> _Saved data entries_
-----

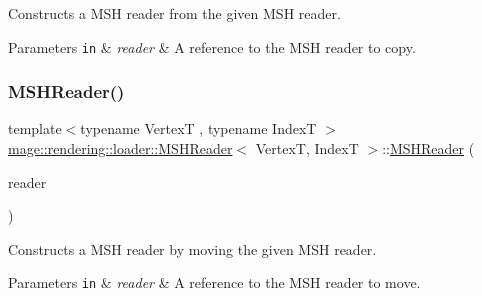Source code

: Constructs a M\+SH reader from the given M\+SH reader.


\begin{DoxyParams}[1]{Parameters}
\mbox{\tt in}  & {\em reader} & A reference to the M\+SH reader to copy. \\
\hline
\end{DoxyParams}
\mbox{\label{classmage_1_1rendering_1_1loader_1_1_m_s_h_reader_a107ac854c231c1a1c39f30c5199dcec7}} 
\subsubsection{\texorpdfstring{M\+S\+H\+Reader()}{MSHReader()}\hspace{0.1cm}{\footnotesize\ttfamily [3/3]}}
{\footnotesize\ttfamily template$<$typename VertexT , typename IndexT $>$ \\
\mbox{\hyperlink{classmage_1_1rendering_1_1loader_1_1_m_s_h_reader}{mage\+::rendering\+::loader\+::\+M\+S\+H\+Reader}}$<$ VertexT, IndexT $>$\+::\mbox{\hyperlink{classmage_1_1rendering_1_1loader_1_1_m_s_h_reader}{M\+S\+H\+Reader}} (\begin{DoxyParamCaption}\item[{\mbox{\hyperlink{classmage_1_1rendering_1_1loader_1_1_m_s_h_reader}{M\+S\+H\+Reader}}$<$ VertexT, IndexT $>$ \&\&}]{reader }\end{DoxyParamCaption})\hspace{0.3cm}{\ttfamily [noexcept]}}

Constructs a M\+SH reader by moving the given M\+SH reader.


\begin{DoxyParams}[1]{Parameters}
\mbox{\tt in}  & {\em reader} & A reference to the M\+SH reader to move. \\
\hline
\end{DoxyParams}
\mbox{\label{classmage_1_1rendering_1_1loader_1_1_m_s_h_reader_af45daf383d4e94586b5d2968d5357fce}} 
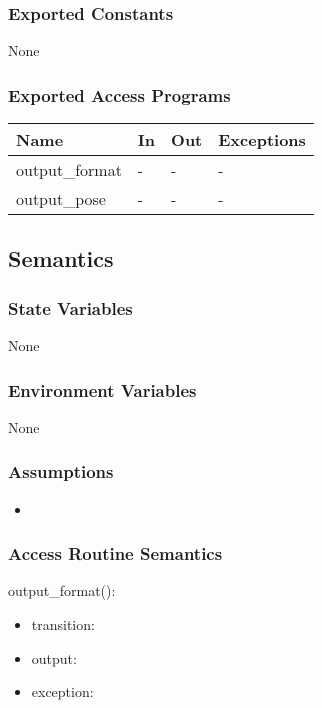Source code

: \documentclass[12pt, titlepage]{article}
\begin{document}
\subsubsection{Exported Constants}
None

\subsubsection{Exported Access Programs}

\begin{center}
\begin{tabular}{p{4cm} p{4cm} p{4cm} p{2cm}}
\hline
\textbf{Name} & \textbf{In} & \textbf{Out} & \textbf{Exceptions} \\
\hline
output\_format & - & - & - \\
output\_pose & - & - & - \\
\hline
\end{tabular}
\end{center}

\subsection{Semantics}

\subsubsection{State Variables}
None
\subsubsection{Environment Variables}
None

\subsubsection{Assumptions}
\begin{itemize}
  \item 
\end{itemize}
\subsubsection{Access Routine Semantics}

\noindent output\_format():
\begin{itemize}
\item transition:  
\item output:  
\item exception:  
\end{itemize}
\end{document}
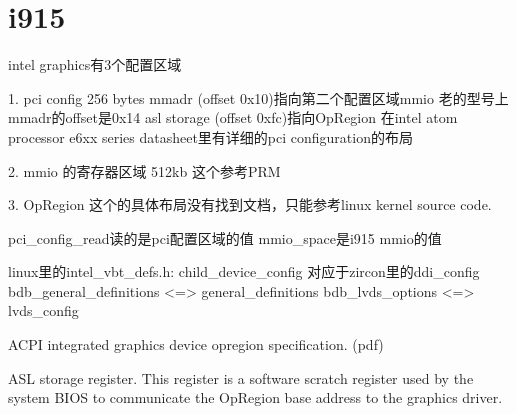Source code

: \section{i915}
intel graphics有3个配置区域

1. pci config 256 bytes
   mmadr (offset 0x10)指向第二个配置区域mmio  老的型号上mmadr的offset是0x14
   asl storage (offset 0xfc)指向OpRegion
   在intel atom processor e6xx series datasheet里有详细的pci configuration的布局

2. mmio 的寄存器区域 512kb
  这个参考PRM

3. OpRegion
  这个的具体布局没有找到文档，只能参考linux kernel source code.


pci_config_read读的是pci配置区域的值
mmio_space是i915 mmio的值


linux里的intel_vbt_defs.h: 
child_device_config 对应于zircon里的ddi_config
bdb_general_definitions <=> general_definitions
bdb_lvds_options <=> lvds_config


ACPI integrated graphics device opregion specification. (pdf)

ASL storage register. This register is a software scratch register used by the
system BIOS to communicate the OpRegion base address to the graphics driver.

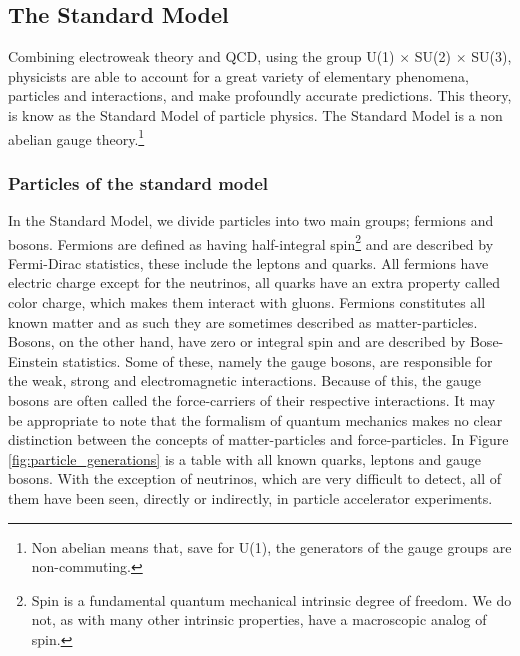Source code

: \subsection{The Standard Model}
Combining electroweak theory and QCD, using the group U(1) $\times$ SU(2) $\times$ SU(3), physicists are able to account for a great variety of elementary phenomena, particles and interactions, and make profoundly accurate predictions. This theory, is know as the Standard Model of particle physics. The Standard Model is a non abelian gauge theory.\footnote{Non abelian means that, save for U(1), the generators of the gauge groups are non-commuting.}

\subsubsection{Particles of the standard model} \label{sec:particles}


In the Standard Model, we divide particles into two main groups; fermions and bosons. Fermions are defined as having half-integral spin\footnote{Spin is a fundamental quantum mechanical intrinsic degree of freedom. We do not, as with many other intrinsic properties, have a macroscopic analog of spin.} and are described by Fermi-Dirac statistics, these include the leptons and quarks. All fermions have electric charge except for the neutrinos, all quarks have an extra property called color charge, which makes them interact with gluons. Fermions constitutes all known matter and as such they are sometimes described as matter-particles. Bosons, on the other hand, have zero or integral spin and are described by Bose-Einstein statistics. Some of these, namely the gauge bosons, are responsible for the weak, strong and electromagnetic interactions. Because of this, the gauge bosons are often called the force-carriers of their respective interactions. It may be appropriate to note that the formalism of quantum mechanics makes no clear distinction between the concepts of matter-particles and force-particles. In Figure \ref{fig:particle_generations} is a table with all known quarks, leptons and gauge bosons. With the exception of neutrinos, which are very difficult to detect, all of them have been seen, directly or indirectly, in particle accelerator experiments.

-----

Could you transcribe every entry above exactly, leaving out the images?

Source code

: Constructs a M\+SH reader from the given M\+SH reader.


\begin{DoxyParams}[1]{Parameters}
\mbox{\tt in}  & {\em reader} & A reference to the M\+SH reader to copy. \\
\hline
\end{DoxyParams}
\mbox{\label{classmage_1_1rendering_1_1loader_1_1_m_s_h_reader_a107ac854c231c1a1c39f30c5199dcec7}} 
\subsubsection{\texorpdfstring{M\+S\+H\+Reader()}{MSHReader()}\hspace{0.1cm}{\footnotesize\ttfamily [3/3]}}
{\footnotesize\ttfamily template$<$typename VertexT , typename IndexT $>$ \\
\mbox{\hyperlink{classmage_1_1rendering_1_1loader_1_1_m_s_h_reader}{mage\+::rendering\+::loader\+::\+M\+S\+H\+Reader}}$<$ VertexT, IndexT $>$\+::\mbox{\hyperlink{classmage_1_1rendering_1_1loader_1_1_m_s_h_reader}{M\+S\+H\+Reader}} (\begin{DoxyParamCaption}\item[{\mbox{\hyperlink{classmage_1_1rendering_1_1loader_1_1_m_s_h_reader}{M\+S\+H\+Reader}}$<$ VertexT, IndexT $>$ \&\&}]{reader }\end{DoxyParamCaption})\hspace{0.3cm}{\ttfamily [noexcept]}}

Constructs a M\+SH reader by moving the given M\+SH reader.


\begin{DoxyParams}[1]{Parameters}
\mbox{\tt in}  & {\em reader} & A reference to the M\+SH reader to move. \\
\hline
\end{DoxyParams}
\mbox{\label{classmage_1_1rendering_1_1loader_1_1_m_s_h_reader_af45daf383d4e94586b5d2968d5357fce}} 
Source code

: \documentclass[12pt, titlepage]{article}
\begin{document}
\subsubsection{Exported Constants}
None

\subsubsection{Exported Access Programs}

\begin{center}
\begin{tabular}{p{4cm} p{4cm} p{4cm} p{2cm}}
\hline
\textbf{Name} & \textbf{In} & \textbf{Out} & \textbf{Exceptions} \\
\hline
output\_format & - & - & - \\
output\_pose & - & - & - \\
\hline
\end{tabular}
\end{center}

\subsection{Semantics}

\subsubsection{State Variables}
None
\subsubsection{Environment Variables}
None

\subsubsection{Assumptions}
\begin{itemize}
  \item 
\end{itemize}
\subsubsection{Access Routine Semantics}

\noindent output\_format():
\begin{itemize}
\item transition:  
\item output:  
\item exception:  
\end{itemize}
\end{document}
Source code

: \section{i915}
intel graphics有3个配置区域

1. pci config 256 bytes
   mmadr (offset 0x10)指向第二个配置区域mmio  老的型号上mmadr的offset是0x14
   asl storage (offset 0xfc)指向OpRegion
   在intel atom processor e6xx series datasheet里有详细的pci configuration的布局

2. mmio 的寄存器区域 512kb
  这个参考PRM

3. OpRegion
  这个的具体布局没有找到文档，只能参考linux kernel source code.


pci_config_read读的是pci配置区域的值
mmio_space是i915 mmio的值


linux里的intel_vbt_defs.h: 
child_device_config 对应于zircon里的ddi_config
bdb_general_definitions <=> general_definitions
bdb_lvds_options <=> lvds_config


ACPI integrated graphics device opregion specification. (pdf)

ASL storage register. This register is a software scratch register used by the
system BIOS to communicate the OpRegion base address to the graphics driver.

Source code

: \subsection{The Standard Model}
Combining electroweak theory and QCD, using the group U(1) $\times$ SU(2) $\times$ SU(3), physicists are able to account for a great variety of elementary phenomena, particles and interactions, and make profoundly accurate predictions. This theory, is know as the Standard Model of particle physics. The Standard Model is a non abelian gauge theory.\footnote{Non abelian means that, save for U(1), the generators of the gauge groups are non-commuting.}

\subsubsection{Particles of the standard model} \label{sec:particles}


In the Standard Model, we divide particles into two main groups; fermions and bosons. Fermions are defined as having half-integral spin\footnote{Spin is a fundamental quantum mechanical intrinsic degree of freedom. We do not, as with many other intrinsic properties, have a macroscopic analog of spin.} and are described by Fermi-Dirac statistics, these include the leptons and quarks. All fermions have electric charge except for the neutrinos, all quarks have an extra property called color charge, which makes them interact with gluons. Fermions constitutes all known matter and as such they are sometimes described as matter-particles. Bosons, on the other hand, have zero or integral spin and are described by Bose-Einstein statistics. Some of these, namely the gauge bosons, are responsible for the weak, strong and electromagnetic interactions. Because of this, the gauge bosons are often called the force-carriers of their respective interactions. It may be appropriate to note that the formalism of quantum mechanics makes no clear distinction between the concepts of matter-particles and force-particles. In Figure \ref{fig:particle_generations} is a table with all known quarks, leptons and gauge bosons. With the exception of neutrinos, which are very difficult to detect, all of them have been seen, directly or indirectly, in particle accelerator experiments.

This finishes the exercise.